In virtù di questa sentenza, la Cassazione ha quindi dichiarato inammissibile il ricorso di un artista di strada condannato alla pena di 100 euro di ammenda per il reato di cui all’art. 659, comma 2, del codice penale.
Nel caso di specie, l’imputato aveva, per molte ore nel corso della giornata e per più giorni, suonato in strada utilizzando anche un impianto di amplificazione. A seguito di tale condotta, non solo erano state disturbate le occupazioni delle persone, ma erano state violate anche le disposizioni dell’autorità comunale in quanto l’uomo aveva suonato oltre i limiti consentiti per l’arte di strada.
Nel caso in questione, non è servita a nulla l’istanza del musicista che ha censurato la decisione del giudice a quo, il quale – a suo avviso – non avrebbe considerato che la condotta era meramente occasionale e che il rumore prodotto dallo strumento musicale non era di intensità tale da disturbare la collettività.
Contrariamente all’assunto difensivo, infatti, per i giudici se la condotta dell’artista di strada disturba i residenti, tale comportamento deve essere sanzionato.
Il giudice a quo ha quindi correttamente ricostruito la fattispecie, nonché i rapporti tra la norma penale e l’illecito amministrativo, definito dall’art. 10 comma 2 della legge 447/95.

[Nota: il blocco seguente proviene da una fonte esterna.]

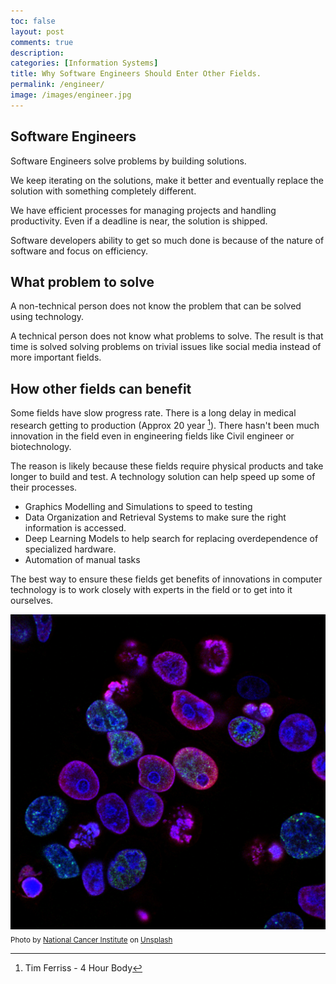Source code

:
 ```yaml
---
toc: false
layout: post
comments: true
description:
categories: [Information Systems]
title: Why Software Engineers Should Enter Other Fields.
permalink: /engineer/
image: /images/engineer.jpg
---
```


## Software Engineers

Software Engineers solve problems by building solutions.

We keep iterating on the solutions, make it better and eventually replace the solution with something completely different.

We have efficient processes for managing projects and handling productivity. Even if a deadline is near, the solution is shipped.

Software developers ability to get so much done is because of the nature of software and focus on efficiency.

## What problem to solve

A non-technical person does not know the problem that can be solved using technology.

A technical person does not know what problems to solve. The result is that time is solved solving problems on trivial issues like social media instead of more important fields.

## How other fields can benefit

Some fields have slow progress rate. There is a long delay in medical research getting to production (Approx 20 year [^1]). There hasn't been much innovation in the field even in engineering fields like Civil engineer or biotechnology.

The reason is likely because these fields require physical products and take longer to build and test. A technology solution can help speed up some of their processes.
- Graphics Modelling and Simulations to speed to testing
- Data Organization and Retrieval Systems to make sure the right information is accessed.
- Deep Learning Models to help search for replacing overdependence of specialized hardware.
- Automation of manual tasks

The best way to ensure these fields get benefits of innovations in computer technology is to work closely with experts in the field or to get into it ourselves.

![](/images/engineer.jpg)
<sub>Photo by <a href="https://unsplash.com/@nci?utm_source=unsplash&amp;utm_medium=referral&amp;utm_content=creditCopyText">National Cancer Institute</a> on <a href="https://unsplash.com/s/photos/cells?utm_source=unsplash&amp;utm_medium=referral&amp;utm_content=creditCopyText">Unsplash</a></sub>

[^1]: Tim Ferriss - 4 Hour Body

Dunque, avuto riguardo alla norma che punisce “chi esercita una professione o un mestiere rumoroso contro le disposizioni della legge o le prescrizioni dell’autorità”, una piena sovrapponibilità tra le due fattispecie (penale e amministrativa) si avrà soltanto nel caso in cui l’attività rumorosa si sia concretata nel mero superamento dei valori limite di emissione specificamente stabiliti in base ai criteri delineati dalla legge quadro, causato mediante l’esercizio o l’impiego delle sorgenti individuate dalla legge medesima.
Ne resta quindi escluso il superamento di soglie di rumore diversamente individuate o generate da altre fonti, oltre, ovviamente, tutte quelle condotte che si estrinsecano nell’esercizio di attività rumorose svolte in violazione di altre disposizioni di legge o delle prescrizioni dell’autorità.
Per tale ragione, l’illecito amministrativo si configura, quindi, ove si verifichi solo il mero superamento dei limiti differenziali di rumore fissati dalle leggi e dai decreti presidenziali in materia, mentre il reato previsto dal primo comma dell’art. 659 c.p. ove il fatto costituivo dell’illecito sia rappresentato da qualcosa di diverso dal mero superamento dei limiti di rumore, si configura per effetto di un esercizio del mestiere che ecceda le sue normali modalità o ne costituisca un uso smodato.
Per queste ragioni, il reato di cui al comma secondo dell’art. 659 c.p., viene integrato nel momento in cui la violazione riguardi altre prescrizioni legali o della Autorità, attinenti all’esercizio del mestiere rumoroso, diverse da quelle impositive di limiti di immissioni acustica. Il ricorso deve pertanto essere dichiarato inammissibile.